UN RESQUICIO A LA IMPUNIDAD
13 de junio de 2011

Cuando el congresista fujimorista Rolando Sousa sustentó el pasado 19 de mayo, en el pleno del Parlamento, el dictamen de la Comisión de Justicia que modificó el Código Penal respecto a los delitos contra la administración pública, solo dos colegas suyos pidieron la palabra para comentar la iniciativa: Aldo Estrada (UPP) y Carlos Torres Caro, pero ninguno de ellos la criticó. Solo hicieron algunas observaciones. Inmediatamente después, el presidente del Parlamento, César Zumaeta, llamó a votación.
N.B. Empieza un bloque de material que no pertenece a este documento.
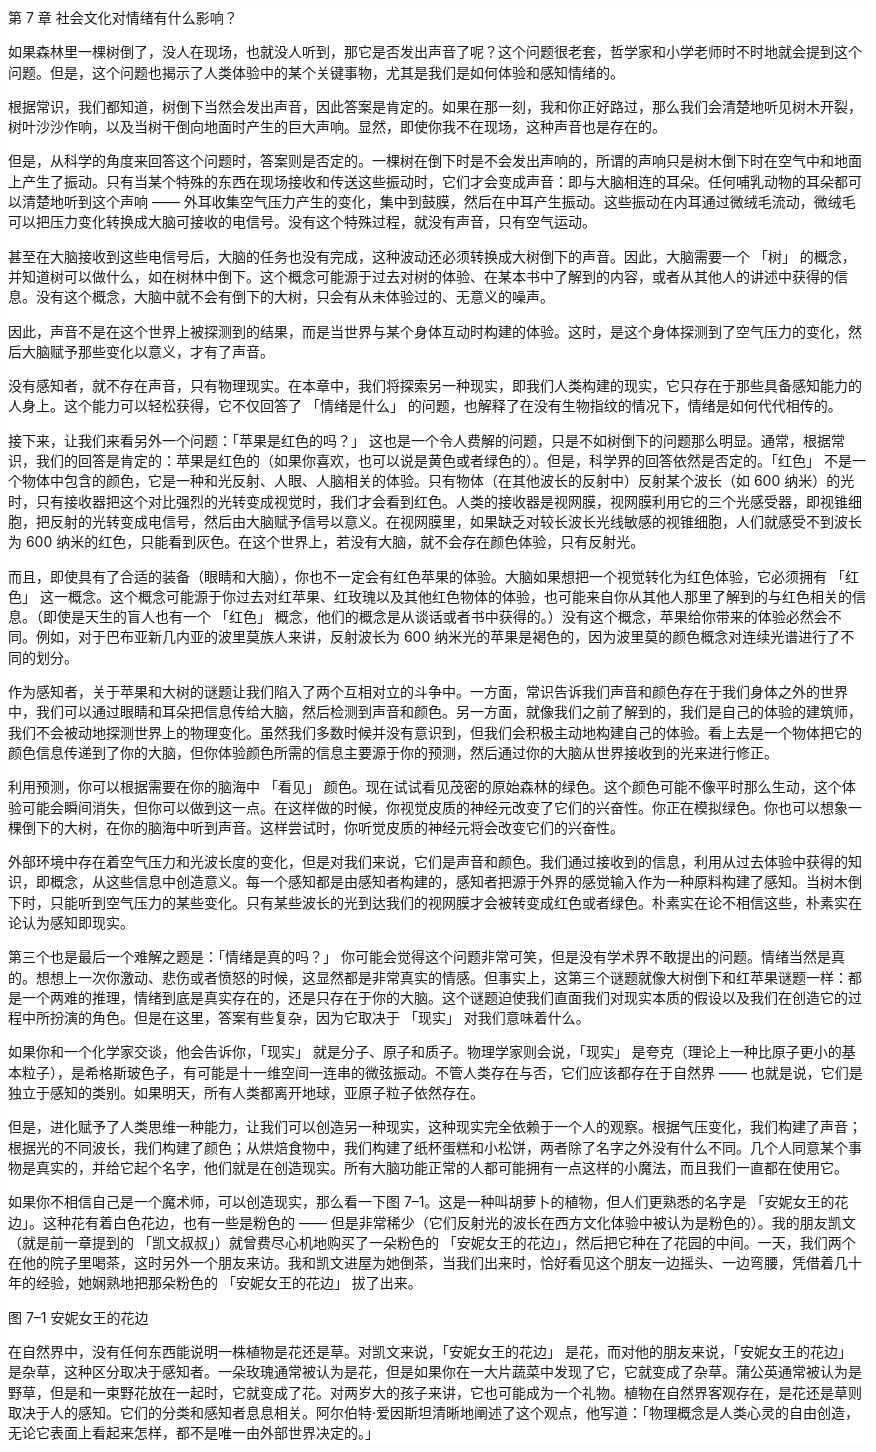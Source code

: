 第 7 章 社会文化对情绪有什么影响？

如果森林里一棵树倒了，没人在现场，也就没人听到，那它是否发出声音了呢？这个问题很老套，哲学家和小学老师时不时地就会提到这个问题。但是，这个问题也揭示了人类体验中的某个关键事物，尤其是我们是如何体验和感知情绪的。

根据常识，我们都知道，树倒下当然会发出声音，因此答案是肯定的。如果在那一刻，我和你正好路过，那么我们会清楚地听见树木开裂，树叶沙沙作响，以及当树干倒向地面时产生的巨大声响。显然，即使你我不在现场，这种声音也是存在的。

但是，从科学的角度来回答这个问题时，答案则是否定的。一棵树在倒下时是不会发出声响的，所谓的声响只是树木倒下时在空气中和地面上产生了振动。只有当某个特殊的东西在现场接收和传送这些振动时，它们才会变成声音：即与大脑相连的耳朵。任何哺乳动物的耳朵都可以清楚地听到这个声响 —— 外耳收集空气压力产生的变化，集中到鼓膜，然后在中耳产生振动。这些振动在内耳通过微绒毛流动，微绒毛可以把压力变化转换成大脑可接收的电信号。没有这个特殊过程，就没有声音，只有空气运动。

甚至在大脑接收到这些电信号后，大脑的任务也没有完成，这种波动还必须转换成大树倒下的声音。因此，大脑需要一个 「树」 的概念，并知道树可以做什么，如在树林中倒下。这个概念可能源于过去对树的体验、在某本书中了解到的内容，或者从其他人的讲述中获得的信息。没有这个概念，大脑中就不会有倒下的大树，只会有从未体验过的、无意义的噪声。

因此，声音不是在这个世界上被探测到的结果，而是当世界与某个身体互动时构建的体验。这时，是这个身体探测到了空气压力的变化，然后大脑赋予那些变化以意义，才有了声音。

没有感知者，就不存在声音，只有物理现实。在本章中，我们将探索另一种现实，即我们人类构建的现实，它只存在于那些具备感知能力的人身上。这个能力可以轻松获得，它不仅回答了 「情绪是什么」 的问题，也解释了在没有生物指纹的情况下，情绪是如何代代相传的。

接下来，让我们来看另外一个问题：「苹果是红色的吗？」 这也是一个令人费解的问题，只是不如树倒下的问题那么明显。通常，根据常识，我们的回答是肯定的：苹果是红色的（如果你喜欢，也可以说是黄色或者绿色的）。但是，科学界的回答依然是否定的。「红色」 不是一个物体中包含的颜色，它是一种和光反射、人眼、人脑相关的体验。只有物体（在其他波长的反射中）反射某个波长（如 600 纳米）的光时，只有接收器把这个对比强烈的光转变成视觉时，我们才会看到红色。人类的接收器是视网膜，视网膜利用它的三个光感受器，即视锥细胞，把反射的光转变成电信号，然后由大脑赋予信号以意义。在视网膜里，如果缺乏对较长波长光线敏感的视锥细胞，人们就感受不到波长为 600 纳米的红色，只能看到灰色。在这个世界上，若没有大脑，就不会存在颜色体验，只有反射光。

而且，即使具有了合适的装备（眼睛和大脑），你也不一定会有红色苹果的体验。大脑如果想把一个视觉转化为红色体验，它必须拥有 「红色」 这一概念。这个概念可能源于你过去对红苹果、红玫瑰以及其他红色物体的体验，也可能来自你从其他人那里了解到的与红色相关的信息。（即使是天生的盲人也有一个 「红色」 概念，他们的概念是从谈话或者书中获得的。）没有这个概念，苹果给你带来的体验必然会不同。例如，对于巴布亚新几内亚的波里莫族人来讲，反射波长为 600 纳米光的苹果是褐色的，因为波里莫的颜色概念对连续光谱进行了不同的划分。

作为感知者，关于苹果和大树的谜题让我们陷入了两个互相对立的斗争中。一方面，常识告诉我们声音和颜色存在于我们身体之外的世界中，我们可以通过眼睛和耳朵把信息传给大脑，然后检测到声音和颜色。另一方面，就像我们之前了解到的，我们是自己的体验的建筑师，我们不会被动地探测世界上的物理变化。虽然我们多数时候并没有意识到，但我们会积极主动地构建自己的体验。看上去是一个物体把它的颜色信息传递到了你的大脑，但你体验颜色所需的信息主要源于你的预测，然后通过你的大脑从世界接收到的光来进行修正。

利用预测，你可以根据需要在你的脑海中 「看见」 颜色。现在试试看见茂密的原始森林的绿色。这个颜色可能不像平时那么生动，这个体验可能会瞬间消失，但你可以做到这一点。在这样做的时候，你视觉皮质的神经元改变了它们的兴奋性。你正在模拟绿色。你也可以想象一棵倒下的大树，在你的脑海中听到声音。这样尝试时，你听觉皮质的神经元将会改变它们的兴奋性。

外部环境中存在着空气压力和光波长度的变化，但是对我们来说，它们是声音和颜色。我们通过接收到的信息，利用从过去体验中获得的知识，即概念，从这些信息中创造意义。每一个感知都是由感知者构建的，感知者把源于外界的感觉输入作为一种原料构建了感知。当树木倒下时，只能听到空气压力的某些变化。只有某些波长的光到达我们的视网膜才会被转变成红色或者绿色。朴素实在论不相信这些，朴素实在论认为感知即现实。

第三个也是最后一个难解之题是：「情绪是真的吗？」 你可能会觉得这个问题非常可笑，但是没有学术界不敢提出的问题。情绪当然是真的。想想上一次你激动、悲伤或者愤怒的时候，这显然都是非常真实的情感。但事实上，这第三个谜题就像大树倒下和红苹果谜题一样：都是一个两难的推理，情绪到底是真实存在的，还是只存在于你的大脑。这个谜题迫使我们直面我们对现实本质的假设以及我们在创造它的过程中所扮演的角色。但是在这里，答案有些复杂，因为它取决于 「现实」 对我们意味着什么。

如果你和一个化学家交谈，他会告诉你，「现实」 就是分子、原子和质子。物理学家则会说，「现实」 是夸克（理论上一种比原子更小的基本粒子），是希格斯玻色子，有可能是十一维空间一连串的微弦振动。不管人类存在与否，它们应该都存在于自然界 —— 也就是说，它们是独立于感知的类别。如果明天，所有人类都离开地球，亚原子粒子依然存在。

但是，进化赋予了人类思维一种能力，让我们可以创造另一种现实，这种现实完全依赖于一个人的观察。根据气压变化，我们构建了声音；根据光的不同波长，我们构建了颜色；从烘焙食物中，我们构建了纸杯蛋糕和小松饼，两者除了名字之外没有什么不同。几个人同意某个事物是真实的，并给它起个名字，他们就是在创造现实。所有大脑功能正常的人都可能拥有一点这样的小魔法，而且我们一直都在使用它。

如果你不相信自己是一个魔术师，可以创造现实，那么看一下图 7–1。这是一种叫胡萝卜的植物，但人们更熟悉的名字是 「安妮女王的花边」。这种花有着白色花边，也有一些是粉色的 —— 但是非常稀少（它们反射光的波长在西方文化体验中被认为是粉色的）。我的朋友凯文（就是前一章提到的 「凯文叔叔」）就曾费尽心机地购买了一朵粉色的 「安妮女王的花边」，然后把它种在了花园的中间。一天，我们两个在他的院子里喝茶，这时另外一个朋友来访。我和凯文进屋为她倒茶，当我们出来时，恰好看见这个朋友一边摇头、一边弯腰，凭借着几十年的经验，她娴熟地把那朵粉色的 「安妮女王的花边」 拔了出来。

图 7–1 安妮女王的花边

在自然界中，没有任何东西能说明一株植物是花还是草。对凯文来说，「安妮女王的花边」 是花，而对他的朋友来说，「安妮女王的花边」 是杂草，这种区分取决于感知者。一朵玫瑰通常被认为是花，但是如果你在一大片蔬菜中发现了它，它就变成了杂草。蒲公英通常被认为是野草，但是和一束野花放在一起时，它就变成了花。对两岁大的孩子来讲，它也可能成为一个礼物。植物在自然界客观存在，是花还是草则取决于人的感知。它们的分类和感知者息息相关。阿尔伯特·爱因斯坦清晰地阐述了这个观点，他写道：「物理概念是人类心灵的自由创造，无论它表面上看起来怎样，都不是唯一由外部世界决定的。」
El resultado final de esta fue: 69 votos a favor, cero en contra, cero abstenciones. O sea, se aprobó por unanimidad (al igual que en la anterior instancia, la Comisión de Justicia). Nadie se quejó. Rafael Yamashiro (Unidad Nacional), Aurelio Pastor (Partido Aprista), Carlos Bruce (Perú Posible) o Daniel Abugattas (Partido Nacionalista) estuvieron entre los legisladores que votaron a favor. Según algunos expertos, la norma, que se publicó el pasado viernes en el diario oficial "El Peruano", modifica varios artículos del Código Penal y promueve la impunidad de los funcionarios públicos que cometen actos de corrupción. La ley pone trabas y obstáculos para la lucha contra la corrupción.Ahora, por ejemplo, es el Estado el que debe verificar si un funcionario tiene un desbalance financiero. Antes el funcionario justificaba el origen de su patrimonio.